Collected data
- - -

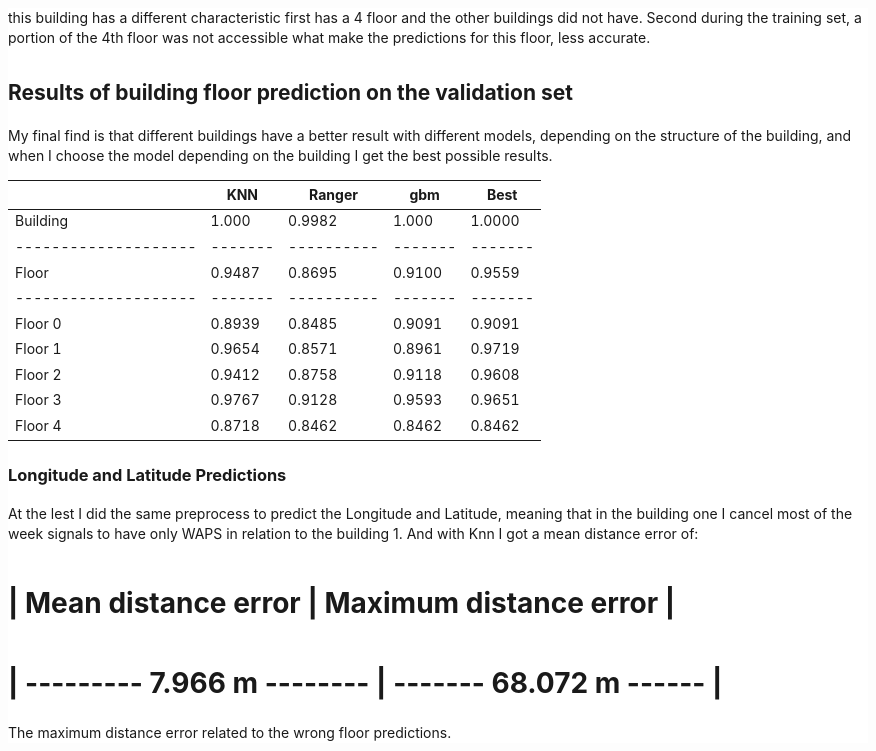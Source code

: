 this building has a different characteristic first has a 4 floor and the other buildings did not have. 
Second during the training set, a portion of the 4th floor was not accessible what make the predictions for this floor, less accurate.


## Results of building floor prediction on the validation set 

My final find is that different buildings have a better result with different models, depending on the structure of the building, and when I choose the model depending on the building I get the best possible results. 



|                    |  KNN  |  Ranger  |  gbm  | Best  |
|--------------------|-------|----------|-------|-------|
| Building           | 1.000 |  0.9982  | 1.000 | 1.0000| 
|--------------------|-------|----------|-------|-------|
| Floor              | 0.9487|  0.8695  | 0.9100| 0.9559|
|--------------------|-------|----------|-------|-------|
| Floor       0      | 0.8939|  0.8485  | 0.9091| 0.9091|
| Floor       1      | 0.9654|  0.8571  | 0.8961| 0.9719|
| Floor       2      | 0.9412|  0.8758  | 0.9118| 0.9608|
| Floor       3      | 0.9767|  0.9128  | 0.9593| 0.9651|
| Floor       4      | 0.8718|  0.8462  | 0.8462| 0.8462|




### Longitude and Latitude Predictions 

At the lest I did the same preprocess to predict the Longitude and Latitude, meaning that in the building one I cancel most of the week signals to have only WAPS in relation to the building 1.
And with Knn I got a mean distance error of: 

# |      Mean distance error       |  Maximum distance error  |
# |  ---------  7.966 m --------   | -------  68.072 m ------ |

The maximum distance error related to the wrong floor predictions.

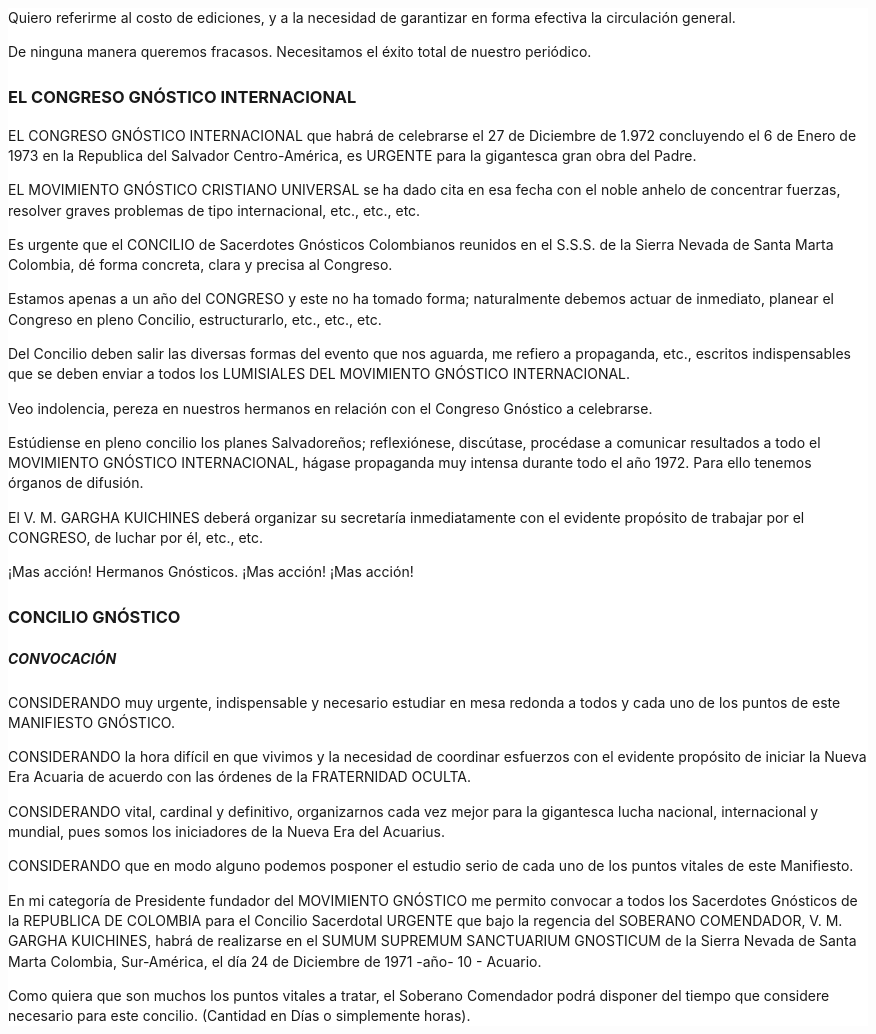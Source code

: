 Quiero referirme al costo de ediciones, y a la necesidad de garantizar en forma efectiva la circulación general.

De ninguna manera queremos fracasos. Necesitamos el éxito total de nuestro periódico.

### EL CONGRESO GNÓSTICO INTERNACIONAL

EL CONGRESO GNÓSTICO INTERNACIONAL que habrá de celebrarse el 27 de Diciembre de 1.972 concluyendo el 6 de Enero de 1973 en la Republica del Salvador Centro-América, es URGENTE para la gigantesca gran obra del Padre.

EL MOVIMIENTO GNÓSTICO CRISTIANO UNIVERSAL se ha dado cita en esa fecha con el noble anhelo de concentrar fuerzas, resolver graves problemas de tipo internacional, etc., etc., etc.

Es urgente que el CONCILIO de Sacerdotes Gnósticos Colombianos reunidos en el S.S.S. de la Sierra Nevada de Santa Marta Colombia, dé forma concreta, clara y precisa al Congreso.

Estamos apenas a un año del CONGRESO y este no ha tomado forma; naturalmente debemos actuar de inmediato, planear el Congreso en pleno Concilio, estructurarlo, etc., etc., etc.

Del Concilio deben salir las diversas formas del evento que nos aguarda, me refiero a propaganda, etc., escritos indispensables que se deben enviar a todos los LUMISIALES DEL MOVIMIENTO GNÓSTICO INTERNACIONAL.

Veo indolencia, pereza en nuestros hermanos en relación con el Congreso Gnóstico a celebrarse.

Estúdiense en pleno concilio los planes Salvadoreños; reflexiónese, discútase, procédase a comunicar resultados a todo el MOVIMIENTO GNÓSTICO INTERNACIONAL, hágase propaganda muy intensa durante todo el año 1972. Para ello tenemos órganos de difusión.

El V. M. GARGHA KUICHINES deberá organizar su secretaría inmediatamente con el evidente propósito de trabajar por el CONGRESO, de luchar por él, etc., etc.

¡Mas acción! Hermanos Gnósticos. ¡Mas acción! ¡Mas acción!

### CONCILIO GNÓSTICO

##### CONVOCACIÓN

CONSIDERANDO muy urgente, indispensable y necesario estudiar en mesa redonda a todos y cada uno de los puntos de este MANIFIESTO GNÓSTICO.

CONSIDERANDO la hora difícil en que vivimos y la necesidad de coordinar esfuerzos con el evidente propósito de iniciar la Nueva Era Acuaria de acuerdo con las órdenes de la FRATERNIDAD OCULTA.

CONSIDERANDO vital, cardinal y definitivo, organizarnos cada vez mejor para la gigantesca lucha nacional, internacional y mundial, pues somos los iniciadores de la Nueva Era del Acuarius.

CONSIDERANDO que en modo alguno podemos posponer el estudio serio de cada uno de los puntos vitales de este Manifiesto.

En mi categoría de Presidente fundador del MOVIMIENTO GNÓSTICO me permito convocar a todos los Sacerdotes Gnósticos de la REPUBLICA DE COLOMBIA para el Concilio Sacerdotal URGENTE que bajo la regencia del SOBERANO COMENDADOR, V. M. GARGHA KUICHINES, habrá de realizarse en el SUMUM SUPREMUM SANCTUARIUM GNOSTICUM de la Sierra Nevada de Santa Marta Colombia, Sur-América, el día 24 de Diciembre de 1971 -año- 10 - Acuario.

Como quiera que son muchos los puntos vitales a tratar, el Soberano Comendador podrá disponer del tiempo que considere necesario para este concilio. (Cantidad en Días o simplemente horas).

- - -

▶ [Required work]
From the records above, repeat exactly the lines from the one with "De ninguna manera" through the one with "Es urgente que", both included.

▶ [Result]
De ninguna manera queremos fracasos. Necesitamos el éxito total de nuestro periódico.

### EL CONGRESO GNÓSTICO INTERNACIONAL

EL CONGRESO GNÓSTICO INTERNACIONAL que habrá de celebrarse el 27 de Diciembre de 1.972 concluyendo el 6 de Enero de 1973 en la Republica del Salvador Centro-América, es URGENTE para la gigantesca gran obra del Padre.

EL MOVIMIENTO GNÓSTICO CRISTIANO UNIVERSAL se ha dado cita en esa fecha con el noble anhelo de concentrar fuerzas, resolver graves problemas de tipo internacional, etc., etc., etc.

Es urgente que el CONCILIO de Sacerdotes Gnósticos Colombianos reunidos en el S.S.S. de la Sierra Nevada de Santa Marta Colombia, dé forma concreta, clara y precisa al Congreso.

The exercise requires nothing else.